I took ds trainjng Friday evening and sat am. Met parents for coffee and did a quick shop. Came home and paid down reading for an hour and pulled something in my shoulder when I sat up. I was in agony. Tried all sorts but didn't touch pain. Fell asleep on sofa at 8pm and for up at 10am (in bed!)
Quick shop this morning for rest of food and have spent most of today lazing.

I'm pissed off I've wasted most of my own weekend of sunshine sleeping Grin

It's really annoying to have plans and also possible to overreact when your precious weekend is ruined.

Glad you realised your anger was misdirected and that all is well again.

Enjoy your evening

dollypartonscoat · 20/09/2020 18:25

You've done the right thing Grin

Now forget it and have a nice chilled evening

IsurvivedbutdidI · 20/09/2020 18:25

He's clearly not feeling great. We had plans this weekend but my husband was feeling out of sorts - it's not his fault.

jessstan2 · 20/09/2020 18:25

Could you not have gone out without him? He would probably have appreciated quiet time on his own.

10am on a Sunday is not late to be getting up.

I know you were disappointed but shouting at the man hardly helped when he wasn't well.
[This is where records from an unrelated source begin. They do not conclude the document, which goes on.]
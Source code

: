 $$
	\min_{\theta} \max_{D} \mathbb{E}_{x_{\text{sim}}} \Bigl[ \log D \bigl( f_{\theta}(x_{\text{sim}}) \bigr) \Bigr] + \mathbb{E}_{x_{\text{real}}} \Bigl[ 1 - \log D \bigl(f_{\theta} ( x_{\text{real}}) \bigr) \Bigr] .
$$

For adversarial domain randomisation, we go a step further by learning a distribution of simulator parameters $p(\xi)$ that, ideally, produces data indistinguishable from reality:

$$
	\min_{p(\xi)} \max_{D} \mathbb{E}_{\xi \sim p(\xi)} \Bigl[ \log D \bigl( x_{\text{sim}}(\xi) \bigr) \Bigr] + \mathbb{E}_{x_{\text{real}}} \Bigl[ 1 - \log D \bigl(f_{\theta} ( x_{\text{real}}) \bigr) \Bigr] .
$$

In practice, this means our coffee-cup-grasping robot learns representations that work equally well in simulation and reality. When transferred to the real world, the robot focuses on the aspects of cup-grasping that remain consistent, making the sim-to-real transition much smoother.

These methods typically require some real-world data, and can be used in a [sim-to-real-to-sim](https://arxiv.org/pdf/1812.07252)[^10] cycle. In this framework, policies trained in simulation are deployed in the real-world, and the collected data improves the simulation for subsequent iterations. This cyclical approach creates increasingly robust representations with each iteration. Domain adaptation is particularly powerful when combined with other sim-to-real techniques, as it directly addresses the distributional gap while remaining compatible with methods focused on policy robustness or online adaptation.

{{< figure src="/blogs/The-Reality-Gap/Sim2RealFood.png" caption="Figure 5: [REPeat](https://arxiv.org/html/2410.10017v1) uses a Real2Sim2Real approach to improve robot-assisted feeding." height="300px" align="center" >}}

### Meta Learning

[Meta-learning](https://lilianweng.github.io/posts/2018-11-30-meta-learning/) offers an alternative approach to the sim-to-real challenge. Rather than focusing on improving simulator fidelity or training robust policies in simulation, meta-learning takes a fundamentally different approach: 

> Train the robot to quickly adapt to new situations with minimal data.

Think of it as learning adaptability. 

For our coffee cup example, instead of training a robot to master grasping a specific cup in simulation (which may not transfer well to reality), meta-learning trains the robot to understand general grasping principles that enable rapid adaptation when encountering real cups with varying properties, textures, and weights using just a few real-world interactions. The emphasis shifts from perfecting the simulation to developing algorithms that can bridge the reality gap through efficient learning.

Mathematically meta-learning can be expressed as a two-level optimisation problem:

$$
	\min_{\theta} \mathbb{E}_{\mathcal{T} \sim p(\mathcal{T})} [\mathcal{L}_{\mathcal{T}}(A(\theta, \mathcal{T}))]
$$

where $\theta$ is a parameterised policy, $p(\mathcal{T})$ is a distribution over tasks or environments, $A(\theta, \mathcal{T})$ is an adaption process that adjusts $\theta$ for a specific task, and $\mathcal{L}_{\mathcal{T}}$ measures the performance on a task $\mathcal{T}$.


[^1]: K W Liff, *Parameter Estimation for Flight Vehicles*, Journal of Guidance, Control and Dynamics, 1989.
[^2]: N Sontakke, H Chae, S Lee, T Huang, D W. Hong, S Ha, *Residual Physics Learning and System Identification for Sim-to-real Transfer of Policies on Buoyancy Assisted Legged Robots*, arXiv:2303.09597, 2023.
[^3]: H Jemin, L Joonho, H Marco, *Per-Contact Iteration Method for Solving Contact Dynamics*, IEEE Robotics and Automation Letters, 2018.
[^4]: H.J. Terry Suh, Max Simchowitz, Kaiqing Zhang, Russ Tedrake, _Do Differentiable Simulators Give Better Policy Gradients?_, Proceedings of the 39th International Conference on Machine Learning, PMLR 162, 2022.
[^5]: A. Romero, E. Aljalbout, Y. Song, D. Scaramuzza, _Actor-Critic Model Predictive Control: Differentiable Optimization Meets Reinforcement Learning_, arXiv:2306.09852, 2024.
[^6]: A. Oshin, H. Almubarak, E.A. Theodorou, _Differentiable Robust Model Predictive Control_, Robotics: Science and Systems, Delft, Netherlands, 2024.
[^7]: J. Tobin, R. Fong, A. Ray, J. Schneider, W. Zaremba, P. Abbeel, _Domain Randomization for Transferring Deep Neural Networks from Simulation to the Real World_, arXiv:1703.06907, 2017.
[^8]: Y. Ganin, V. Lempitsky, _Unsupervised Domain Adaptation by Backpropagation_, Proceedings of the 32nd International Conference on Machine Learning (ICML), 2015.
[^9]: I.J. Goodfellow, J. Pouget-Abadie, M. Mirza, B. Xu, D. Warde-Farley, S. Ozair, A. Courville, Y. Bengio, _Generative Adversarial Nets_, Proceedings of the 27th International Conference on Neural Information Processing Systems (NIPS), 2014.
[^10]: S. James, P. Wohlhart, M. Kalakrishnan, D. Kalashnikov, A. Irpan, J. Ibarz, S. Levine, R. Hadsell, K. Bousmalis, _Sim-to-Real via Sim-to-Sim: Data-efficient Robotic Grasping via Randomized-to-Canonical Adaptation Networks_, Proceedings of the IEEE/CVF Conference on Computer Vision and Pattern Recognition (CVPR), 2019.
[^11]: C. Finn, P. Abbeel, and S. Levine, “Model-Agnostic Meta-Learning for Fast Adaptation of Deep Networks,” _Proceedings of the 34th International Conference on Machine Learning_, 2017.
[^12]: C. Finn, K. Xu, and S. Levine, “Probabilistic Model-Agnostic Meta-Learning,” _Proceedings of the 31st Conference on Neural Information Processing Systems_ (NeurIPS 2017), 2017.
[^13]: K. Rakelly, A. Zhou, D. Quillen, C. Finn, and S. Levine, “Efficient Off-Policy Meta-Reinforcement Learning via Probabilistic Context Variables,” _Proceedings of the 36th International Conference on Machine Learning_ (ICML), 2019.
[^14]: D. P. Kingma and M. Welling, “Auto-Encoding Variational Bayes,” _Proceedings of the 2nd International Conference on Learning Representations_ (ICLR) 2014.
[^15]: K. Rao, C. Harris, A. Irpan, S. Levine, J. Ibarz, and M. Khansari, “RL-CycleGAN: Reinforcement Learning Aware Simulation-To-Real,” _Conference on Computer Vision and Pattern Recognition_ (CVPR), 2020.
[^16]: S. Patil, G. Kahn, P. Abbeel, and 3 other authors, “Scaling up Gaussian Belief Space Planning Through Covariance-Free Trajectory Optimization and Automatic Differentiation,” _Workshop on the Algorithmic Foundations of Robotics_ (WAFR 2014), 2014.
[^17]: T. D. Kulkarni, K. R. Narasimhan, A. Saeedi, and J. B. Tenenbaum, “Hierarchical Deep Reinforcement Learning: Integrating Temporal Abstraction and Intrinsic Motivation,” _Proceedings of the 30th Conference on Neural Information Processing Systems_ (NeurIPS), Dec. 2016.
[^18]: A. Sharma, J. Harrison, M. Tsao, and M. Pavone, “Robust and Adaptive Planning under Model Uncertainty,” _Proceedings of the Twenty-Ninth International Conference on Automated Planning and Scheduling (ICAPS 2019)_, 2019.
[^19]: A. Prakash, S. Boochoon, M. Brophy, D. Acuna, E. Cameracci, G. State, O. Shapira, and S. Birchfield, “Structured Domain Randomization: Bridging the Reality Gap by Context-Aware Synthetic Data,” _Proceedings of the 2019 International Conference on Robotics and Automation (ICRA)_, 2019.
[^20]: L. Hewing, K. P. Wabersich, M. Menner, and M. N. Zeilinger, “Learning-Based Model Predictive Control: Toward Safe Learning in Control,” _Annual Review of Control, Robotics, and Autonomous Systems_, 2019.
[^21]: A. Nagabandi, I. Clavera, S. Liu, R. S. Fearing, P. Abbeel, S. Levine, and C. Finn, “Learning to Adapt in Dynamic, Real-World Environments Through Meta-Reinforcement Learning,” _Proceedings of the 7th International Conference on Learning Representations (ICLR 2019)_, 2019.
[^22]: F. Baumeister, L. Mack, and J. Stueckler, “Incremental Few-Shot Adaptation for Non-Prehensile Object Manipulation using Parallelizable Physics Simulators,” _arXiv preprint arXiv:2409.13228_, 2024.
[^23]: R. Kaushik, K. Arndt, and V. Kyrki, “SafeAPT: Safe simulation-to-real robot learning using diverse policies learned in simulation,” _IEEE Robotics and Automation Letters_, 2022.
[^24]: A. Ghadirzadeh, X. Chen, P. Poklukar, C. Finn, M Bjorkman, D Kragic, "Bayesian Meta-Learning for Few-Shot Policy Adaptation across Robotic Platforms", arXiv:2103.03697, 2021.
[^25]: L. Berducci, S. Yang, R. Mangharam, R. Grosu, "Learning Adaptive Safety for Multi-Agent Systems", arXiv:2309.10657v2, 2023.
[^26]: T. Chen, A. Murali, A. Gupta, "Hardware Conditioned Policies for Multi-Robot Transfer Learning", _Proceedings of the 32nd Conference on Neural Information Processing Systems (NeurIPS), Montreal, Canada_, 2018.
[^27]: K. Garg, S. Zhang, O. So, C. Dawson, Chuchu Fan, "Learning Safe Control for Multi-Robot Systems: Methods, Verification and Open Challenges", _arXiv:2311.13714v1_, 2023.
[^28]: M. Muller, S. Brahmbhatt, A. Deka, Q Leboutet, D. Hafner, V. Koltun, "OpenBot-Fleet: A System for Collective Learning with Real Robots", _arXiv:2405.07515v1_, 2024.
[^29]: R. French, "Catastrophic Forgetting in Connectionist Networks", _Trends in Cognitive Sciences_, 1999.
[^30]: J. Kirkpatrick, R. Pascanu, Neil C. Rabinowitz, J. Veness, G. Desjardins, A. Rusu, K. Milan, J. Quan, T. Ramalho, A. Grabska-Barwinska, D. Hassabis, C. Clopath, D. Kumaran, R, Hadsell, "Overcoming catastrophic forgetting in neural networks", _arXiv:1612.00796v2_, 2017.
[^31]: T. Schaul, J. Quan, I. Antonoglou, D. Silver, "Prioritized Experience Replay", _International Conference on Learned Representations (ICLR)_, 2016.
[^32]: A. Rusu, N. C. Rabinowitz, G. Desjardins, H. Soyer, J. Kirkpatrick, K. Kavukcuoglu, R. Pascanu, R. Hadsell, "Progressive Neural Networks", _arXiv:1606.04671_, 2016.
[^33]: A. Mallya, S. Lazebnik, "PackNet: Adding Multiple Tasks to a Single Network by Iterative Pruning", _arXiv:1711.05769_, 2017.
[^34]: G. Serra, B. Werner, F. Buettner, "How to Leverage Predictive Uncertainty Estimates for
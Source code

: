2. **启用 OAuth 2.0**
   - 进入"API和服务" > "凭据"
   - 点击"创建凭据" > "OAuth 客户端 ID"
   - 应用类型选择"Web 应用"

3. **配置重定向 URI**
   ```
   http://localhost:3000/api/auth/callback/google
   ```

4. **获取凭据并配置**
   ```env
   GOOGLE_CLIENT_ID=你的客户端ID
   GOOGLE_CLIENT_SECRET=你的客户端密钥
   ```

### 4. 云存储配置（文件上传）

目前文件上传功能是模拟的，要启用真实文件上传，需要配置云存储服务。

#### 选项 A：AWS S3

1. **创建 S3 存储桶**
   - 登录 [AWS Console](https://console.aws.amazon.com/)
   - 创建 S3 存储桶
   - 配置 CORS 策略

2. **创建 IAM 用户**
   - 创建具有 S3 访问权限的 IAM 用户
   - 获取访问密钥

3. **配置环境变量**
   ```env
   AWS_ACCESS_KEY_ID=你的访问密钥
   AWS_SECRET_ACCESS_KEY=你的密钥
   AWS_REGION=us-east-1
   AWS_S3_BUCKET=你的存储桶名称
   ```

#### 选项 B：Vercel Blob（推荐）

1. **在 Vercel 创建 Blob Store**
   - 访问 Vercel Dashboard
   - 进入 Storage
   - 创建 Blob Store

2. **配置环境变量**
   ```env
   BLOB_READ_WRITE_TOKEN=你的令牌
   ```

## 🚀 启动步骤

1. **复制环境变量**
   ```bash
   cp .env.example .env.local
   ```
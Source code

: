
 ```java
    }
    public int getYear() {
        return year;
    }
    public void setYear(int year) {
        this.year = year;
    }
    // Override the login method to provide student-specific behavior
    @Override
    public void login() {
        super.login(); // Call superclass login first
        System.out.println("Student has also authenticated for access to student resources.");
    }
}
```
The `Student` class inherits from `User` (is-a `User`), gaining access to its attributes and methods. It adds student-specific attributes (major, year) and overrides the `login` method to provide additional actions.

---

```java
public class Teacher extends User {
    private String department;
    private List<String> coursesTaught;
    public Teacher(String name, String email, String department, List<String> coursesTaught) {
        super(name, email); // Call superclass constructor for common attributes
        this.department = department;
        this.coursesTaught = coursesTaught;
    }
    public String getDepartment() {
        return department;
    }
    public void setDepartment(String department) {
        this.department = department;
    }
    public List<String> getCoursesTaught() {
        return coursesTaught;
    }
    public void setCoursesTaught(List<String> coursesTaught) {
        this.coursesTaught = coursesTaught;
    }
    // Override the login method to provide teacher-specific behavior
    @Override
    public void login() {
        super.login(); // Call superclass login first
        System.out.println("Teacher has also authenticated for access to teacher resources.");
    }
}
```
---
jessstan2 · 20/09/2020 18:27

@DBML

So, I’ve apologised and he’s such a nice man, he told me I didn’t need to apologise and that he’s sorry he spoiled the weekend.

I think the problem is that I’m spoiled and today I’ve behaved like a selfish madam.

Never mind, it's all over now. It is good that you apologised and I doubt you will be the same again should a similar situation arise.

Onwards and upwards.

SantaClaritaDiet · 20/09/2020 18:28

OP if you have time, grab a picnic and go to the beach with him to have a sunset diner, might as well finish on a high note!

BewilderedDoughnut · 20/09/2020 18:30

You shouldn’t be shouting at him. Shouting is very aggressive, there are far better and healthier ways to communicate your frustrations.

Bluetrews25 · 20/09/2020 18:32

OP well done for being a good person and apologising.
You win MN today for that, surely? Star Grin

Cassilis · 20/09/2020 18:34

OP, prepare for yourself for an avalanche of posts from people who haven’t rtft.

Eastie77 · 20/09/2020 18:35

I'm glad you apologised. As someone who suffers occasionally with neck pain and back spasms I read your OP and felt very sorry for your DH. Hope the weather holds and you can hopefully have another nice day out.

Terrace58 · 20/09/2020 18:39

If he was in that much pain, I don’t see how your weekend activities were going to proceed.

mumsthewurd · 20/09/2020 18:39

OMGOSH. YABU.
Stuff happens OP. People get sick. Please be thankful it's just a weekend. Some of us have family members we care for FT.